Go through the records below and restate each one word for word.

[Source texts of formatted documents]
####################

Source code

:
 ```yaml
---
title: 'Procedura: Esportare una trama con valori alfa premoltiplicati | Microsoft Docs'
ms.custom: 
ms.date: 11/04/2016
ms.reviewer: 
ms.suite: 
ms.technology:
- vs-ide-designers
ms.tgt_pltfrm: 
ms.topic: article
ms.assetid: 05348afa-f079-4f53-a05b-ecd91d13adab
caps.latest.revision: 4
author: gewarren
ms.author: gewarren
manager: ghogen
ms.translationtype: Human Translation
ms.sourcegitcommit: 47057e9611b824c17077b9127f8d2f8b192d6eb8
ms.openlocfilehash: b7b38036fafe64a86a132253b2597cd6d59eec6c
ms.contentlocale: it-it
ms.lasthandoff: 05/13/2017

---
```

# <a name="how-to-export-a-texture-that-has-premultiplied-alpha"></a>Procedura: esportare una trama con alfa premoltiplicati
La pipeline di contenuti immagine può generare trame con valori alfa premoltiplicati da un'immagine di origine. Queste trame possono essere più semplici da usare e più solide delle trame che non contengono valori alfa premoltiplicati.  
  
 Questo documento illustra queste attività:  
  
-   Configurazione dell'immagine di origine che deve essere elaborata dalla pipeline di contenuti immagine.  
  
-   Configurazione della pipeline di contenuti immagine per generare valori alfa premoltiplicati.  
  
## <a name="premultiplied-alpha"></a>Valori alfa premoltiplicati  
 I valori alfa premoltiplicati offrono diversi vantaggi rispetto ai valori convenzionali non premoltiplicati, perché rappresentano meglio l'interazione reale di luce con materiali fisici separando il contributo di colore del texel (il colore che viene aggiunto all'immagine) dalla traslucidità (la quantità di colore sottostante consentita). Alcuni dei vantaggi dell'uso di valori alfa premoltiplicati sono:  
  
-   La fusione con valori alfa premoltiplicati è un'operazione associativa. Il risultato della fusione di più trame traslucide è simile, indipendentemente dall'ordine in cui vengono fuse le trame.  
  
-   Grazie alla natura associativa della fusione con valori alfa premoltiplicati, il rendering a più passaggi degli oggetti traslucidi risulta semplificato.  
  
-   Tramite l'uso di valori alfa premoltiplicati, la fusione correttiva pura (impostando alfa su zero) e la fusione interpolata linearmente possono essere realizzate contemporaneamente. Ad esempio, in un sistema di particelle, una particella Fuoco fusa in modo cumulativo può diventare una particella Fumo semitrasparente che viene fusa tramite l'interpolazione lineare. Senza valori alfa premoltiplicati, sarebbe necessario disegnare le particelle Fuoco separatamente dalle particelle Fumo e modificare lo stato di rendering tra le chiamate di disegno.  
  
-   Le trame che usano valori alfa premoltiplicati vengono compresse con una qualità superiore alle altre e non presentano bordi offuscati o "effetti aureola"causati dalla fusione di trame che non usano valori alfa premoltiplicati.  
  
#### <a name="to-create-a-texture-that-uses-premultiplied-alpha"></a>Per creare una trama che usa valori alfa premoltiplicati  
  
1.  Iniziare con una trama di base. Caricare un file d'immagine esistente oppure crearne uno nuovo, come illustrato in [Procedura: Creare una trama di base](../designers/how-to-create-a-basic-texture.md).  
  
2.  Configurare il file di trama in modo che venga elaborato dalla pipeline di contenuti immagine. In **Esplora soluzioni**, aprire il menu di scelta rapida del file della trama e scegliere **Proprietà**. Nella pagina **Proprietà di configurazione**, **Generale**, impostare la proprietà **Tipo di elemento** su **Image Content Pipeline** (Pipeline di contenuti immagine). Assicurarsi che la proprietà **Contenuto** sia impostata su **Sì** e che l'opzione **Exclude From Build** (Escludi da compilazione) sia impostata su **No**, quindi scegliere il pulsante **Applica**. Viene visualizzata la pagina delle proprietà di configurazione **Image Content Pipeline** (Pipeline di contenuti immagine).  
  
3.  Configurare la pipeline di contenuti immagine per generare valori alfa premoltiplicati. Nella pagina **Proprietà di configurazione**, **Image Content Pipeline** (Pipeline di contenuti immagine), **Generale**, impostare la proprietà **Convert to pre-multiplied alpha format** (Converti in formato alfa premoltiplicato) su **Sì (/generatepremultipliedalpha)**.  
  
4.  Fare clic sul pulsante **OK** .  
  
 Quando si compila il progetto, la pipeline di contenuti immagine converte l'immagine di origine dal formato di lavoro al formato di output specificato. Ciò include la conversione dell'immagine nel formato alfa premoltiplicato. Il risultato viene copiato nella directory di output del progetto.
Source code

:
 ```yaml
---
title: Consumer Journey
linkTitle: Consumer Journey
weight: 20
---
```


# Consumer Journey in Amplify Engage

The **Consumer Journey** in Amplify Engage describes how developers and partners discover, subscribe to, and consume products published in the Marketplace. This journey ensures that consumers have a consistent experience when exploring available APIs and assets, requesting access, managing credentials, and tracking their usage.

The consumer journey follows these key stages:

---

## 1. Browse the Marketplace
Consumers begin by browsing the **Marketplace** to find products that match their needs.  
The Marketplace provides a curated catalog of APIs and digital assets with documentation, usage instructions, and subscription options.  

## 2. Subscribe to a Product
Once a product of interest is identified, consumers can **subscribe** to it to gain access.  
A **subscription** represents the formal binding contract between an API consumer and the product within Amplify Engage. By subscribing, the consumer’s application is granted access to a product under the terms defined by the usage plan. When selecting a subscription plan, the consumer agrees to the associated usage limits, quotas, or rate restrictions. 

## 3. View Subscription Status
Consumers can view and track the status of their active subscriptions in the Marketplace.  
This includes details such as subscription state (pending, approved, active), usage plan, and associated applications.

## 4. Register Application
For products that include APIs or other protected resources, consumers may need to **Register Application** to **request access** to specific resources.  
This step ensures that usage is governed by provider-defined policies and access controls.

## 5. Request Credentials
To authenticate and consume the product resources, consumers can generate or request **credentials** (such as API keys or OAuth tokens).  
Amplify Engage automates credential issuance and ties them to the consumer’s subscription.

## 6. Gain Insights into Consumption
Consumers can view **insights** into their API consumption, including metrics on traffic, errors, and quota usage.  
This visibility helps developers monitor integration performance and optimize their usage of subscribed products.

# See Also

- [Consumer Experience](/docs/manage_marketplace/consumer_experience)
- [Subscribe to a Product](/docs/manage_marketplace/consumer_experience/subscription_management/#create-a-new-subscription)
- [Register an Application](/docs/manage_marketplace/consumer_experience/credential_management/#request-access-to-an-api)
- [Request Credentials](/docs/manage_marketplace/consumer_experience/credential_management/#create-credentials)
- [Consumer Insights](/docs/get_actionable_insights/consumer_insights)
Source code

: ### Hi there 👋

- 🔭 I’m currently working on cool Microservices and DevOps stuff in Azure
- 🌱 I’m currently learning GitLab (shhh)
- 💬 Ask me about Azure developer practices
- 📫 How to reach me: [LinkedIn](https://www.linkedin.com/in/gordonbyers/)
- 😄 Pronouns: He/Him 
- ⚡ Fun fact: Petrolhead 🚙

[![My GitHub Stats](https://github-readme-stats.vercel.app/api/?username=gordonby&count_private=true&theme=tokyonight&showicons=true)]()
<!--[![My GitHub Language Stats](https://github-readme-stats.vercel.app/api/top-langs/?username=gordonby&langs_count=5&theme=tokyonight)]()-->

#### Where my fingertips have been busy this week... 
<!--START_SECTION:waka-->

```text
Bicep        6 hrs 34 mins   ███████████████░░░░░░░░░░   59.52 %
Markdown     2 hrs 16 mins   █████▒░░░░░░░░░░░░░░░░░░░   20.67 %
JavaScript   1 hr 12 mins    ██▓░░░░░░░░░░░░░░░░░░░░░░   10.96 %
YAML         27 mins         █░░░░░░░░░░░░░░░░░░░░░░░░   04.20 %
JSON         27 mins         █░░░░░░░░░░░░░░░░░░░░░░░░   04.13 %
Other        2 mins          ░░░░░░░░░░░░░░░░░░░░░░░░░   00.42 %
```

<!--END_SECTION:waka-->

####################

- Your response
Source code

:
 ```yaml
---
title: 'Procedura: Esportare una trama con valori alfa premoltiplicati | Microsoft Docs'
ms.custom: 
ms.date: 11/04/2016
ms.reviewer: 
ms.suite: 
ms.technology:
- vs-ide-designers
ms.tgt_pltfrm: 
ms.topic: article
ms.assetid: 05348afa-f079-4f53-a05b-ecd91d13adab
caps.latest.revision: 4
author: gewarren
ms.author: gewarren
manager: ghogen
ms.translationtype: Human Translation
ms.sourcegitcommit: 47057e9611b824c17077b9127f8d2f8b192d6eb8
ms.openlocfilehash: b7b38036fafe64a86a132253b2597cd6d59eec6c
ms.contentlocale: it-it
ms.lasthandoff: 05/13/2017

---
```

# <a name="how-to-export-a-texture-that-has-premultiplied-alpha"></a>Procedura: esportare una trama con alfa premoltiplicati
La pipeline di contenuti immagine può generare trame con valori alfa premoltiplicati da un'immagine di origine. Queste trame possono essere più semplici da usare e più solide delle trame che non contengono valori alfa premoltiplicati.  
  
 Questo documento illustra queste attività:  
  
-   Configurazione dell'immagine di origine che deve essere elaborata dalla pipeline di contenuti immagine.  
  
-   Configurazione della pipeline di contenuti immagine per generare valori alfa premoltiplicati.  
  
## <a name="premultiplied-alpha"></a>Valori alfa premoltiplicati  
 I valori alfa premoltiplicati offrono diversi vantaggi rispetto ai valori convenzionali non premoltiplicati, perché rappresentano meglio l'interazione reale di luce con materiali fisici separando il contributo di colore del texel (il colore che viene aggiunto all'immagine) dalla traslucidità (la quantità di colore sottostante consentita). Alcuni dei vantaggi dell'uso di valori alfa premoltiplicati sono:  
  
-   La fusione con valori alfa premoltiplicati è un'operazione associativa. Il risultato della fusione di più trame traslucide è simile, indipendentemente dall'ordine in cui vengono fuse le trame.  
  
-   Grazie alla natura associativa della fusione con valori alfa premoltiplicati, il rendering a più passaggi degli oggetti traslucidi risulta semplificato.  
  
-   Tramite l'uso di valori alfa premoltiplicati, la fusione correttiva pura (impostando alfa su zero) e la fusione interpolata linearmente possono essere realizzate contemporaneamente. Ad esempio, in un sistema di particelle, una particella Fuoco fusa in modo cumulativo può diventare una particella Fumo semitrasparente che viene fusa tramite l'interpolazione lineare. Senza valori alfa premoltiplicati, sarebbe necessario disegnare le particelle Fuoco separatamente dalle particelle Fumo e modificare lo stato di rendering tra le chiamate di disegno.  
  
-   Le trame che usano valori alfa premoltiplicati vengono compresse con una qualità superiore alle altre e non presentano bordi offuscati o "effetti aureola"causati dalla fusione di trame che non usano valori alfa premoltiplicati.  
  
#### <a name="to-create-a-texture-that-uses-premultiplied-alpha"></a>Per creare una trama che usa valori alfa premoltiplicati  
  
1.  Iniziare con una trama di base. Caricare un file d'immagine esistente oppure crearne uno nuovo, come illustrato in [Procedura: Creare una trama di base](../designers/how-to-create-a-basic-texture.md).  
  
2.  Configurare il file di trama in modo che venga elaborato dalla pipeline di contenuti immagine. In **Esplora soluzioni**, aprire il menu di scelta rapida del file della trama e scegliere **Proprietà**. Nella pagina **Proprietà di configurazione**, **Generale**, impostare la proprietà **Tipo di elemento** su **Image Content Pipeline** (Pipeline di contenuti immagine). Assicurarsi che la proprietà **Contenuto** sia impostata su **Sì** e che l'opzione **Exclude From Build** (Escludi da compilazione) sia impostata su **No**, quindi scegliere il pulsante **Applica**. Viene visualizzata la pagina delle proprietà di configurazione **Image Content Pipeline** (Pipeline di contenuti immagine).  
  
3.  Configurare la pipeline di contenuti immagine per generare valori alfa premoltiplicati. Nella pagina **Proprietà di configurazione**, **Image Content Pipeline** (Pipeline di contenuti immagine), **Generale**, impostare la proprietà **Convert to pre-multiplied alpha format** (Converti in formato alfa premoltiplicato) su **Sì (/generatepremultipliedalpha)**.  
  
4.  Fare clic sul pulsante **OK** .  
  
 Quando si compila il progetto, la pipeline di contenuti immagine converte l'immagine di origine dal formato di lavoro al formato di output specificato. Ciò include la conversione dell'immagine nel formato alfa premoltiplicato. Il risultato viene copiato nella directory di output del progetto.
Source code

:
 ```yaml
---
title: Consumer Journey
linkTitle: Consumer Journey
weight: 20
---
```


# Consumer Journey in Amplify Engage

The **Consumer Journey** in Amplify Engage describes how developers and partners discover, subscribe to, and consume products published in the Marketplace. This journey ensures that consumers have a consistent experience when exploring available APIs and assets, requesting access, managing credentials, and tracking their usage.

The consumer journey follows these key stages:

---

## 1. Browse the Marketplace
Consumers begin by browsing the **Marketplace** to find products that match their needs.  
The Marketplace provides a curated catalog of APIs and digital assets with documentation, usage instructions, and subscription options.  

## 2. Subscribe to a Product
Once a product of interest is identified, consumers can **subscribe** to it to gain access.  
A **subscription** represents the formal binding contract between an API consumer and the product within Amplify Engage. By subscribing, the consumer’s application is granted access to a product under the terms defined by the usage plan. When selecting a subscription plan, the consumer agrees to the associated usage limits, quotas, or rate restrictions. 

## 3. View Subscription Status
Consumers can view and track the status of their active subscriptions in the Marketplace.  
This includes details such as subscription state (pending, approved, active), usage plan, and associated applications.

## 4. Register Application
For products that include APIs or other protected resources, consumers may need to **Register Application** to **request access** to specific resources.  
This step ensures that usage is governed by provider-defined policies and access controls.

## 5. Request Credentials
To authenticate and consume the product resources, consumers can generate or request **credentials** (such as API keys or OAuth tokens).  
Amplify Engage automates credential issuance and ties them to the consumer’s subscription.

## 6. Gain Insights into Consumption
Consumers can view **insights** into their API consumption, including metrics on traffic, errors, and quota usage.  
This visibility helps developers monitor integration performance and optimize their usage of subscribed products.

# See Also

- [Consumer Experience](/docs/manage_marketplace/consumer_experience)
- [Subscribe to a Product](/docs/manage_marketplace/consumer_experience/subscription_management/#create-a-new-subscription)
- [Register an Application](/docs/manage_marketplace/consumer_experience/credential_management/#request-access-to-an-api)
- [Request Credentials](/docs/manage_marketplace/consumer_experience/credential_management/#create-credentials)
- [Consumer Insights](/docs/get_actionable_insights/consumer_insights)
Source code

: ### Hi there 👋

- 🔭 I’m currently working on cool Microservices and DevOps stuff in Azure
- 🌱 I’m currently learning GitLab (shhh)
- 💬 Ask me about Azure developer practices
- 📫 How to reach me: [LinkedIn](https://www.linkedin.com/in/gordonbyers/)
- 😄 Pronouns: He/Him 
- ⚡ Fun fact: Petrolhead 🚙

[![My GitHub Stats](https://github-readme-stats.vercel.app/api/?username=gordonby&count_private=true&theme=tokyonight&showicons=true)]()
<!--[![My GitHub Language Stats](https://github-readme-stats.vercel.app/api/top-langs/?username=gordonby&langs_count=5&theme=tokyonight)]()-->

#### Where my fingertips have been busy this week... 
<!--START_SECTION:waka-->

```text
Bicep        6 hrs 34 mins   ███████████████░░░░░░░░░░   59.52 %
Markdown     2 hrs 16 mins   █████▒░░░░░░░░░░░░░░░░░░░   20.67 %
JavaScript   1 hr 12 mins    ██▓░░░░░░░░░░░░░░░░░░░░░░   10.96 %
YAML         27 mins         █░░░░░░░░░░░░░░░░░░░░░░░░   04.20 %
JSON         27 mins         █░░░░░░░░░░░░░░░░░░░░░░░░   04.13 %
Other        2 mins          ░░░░░░░░░░░░░░░░░░░░░░░░░   00.42 %
```

<!--END_SECTION:waka-->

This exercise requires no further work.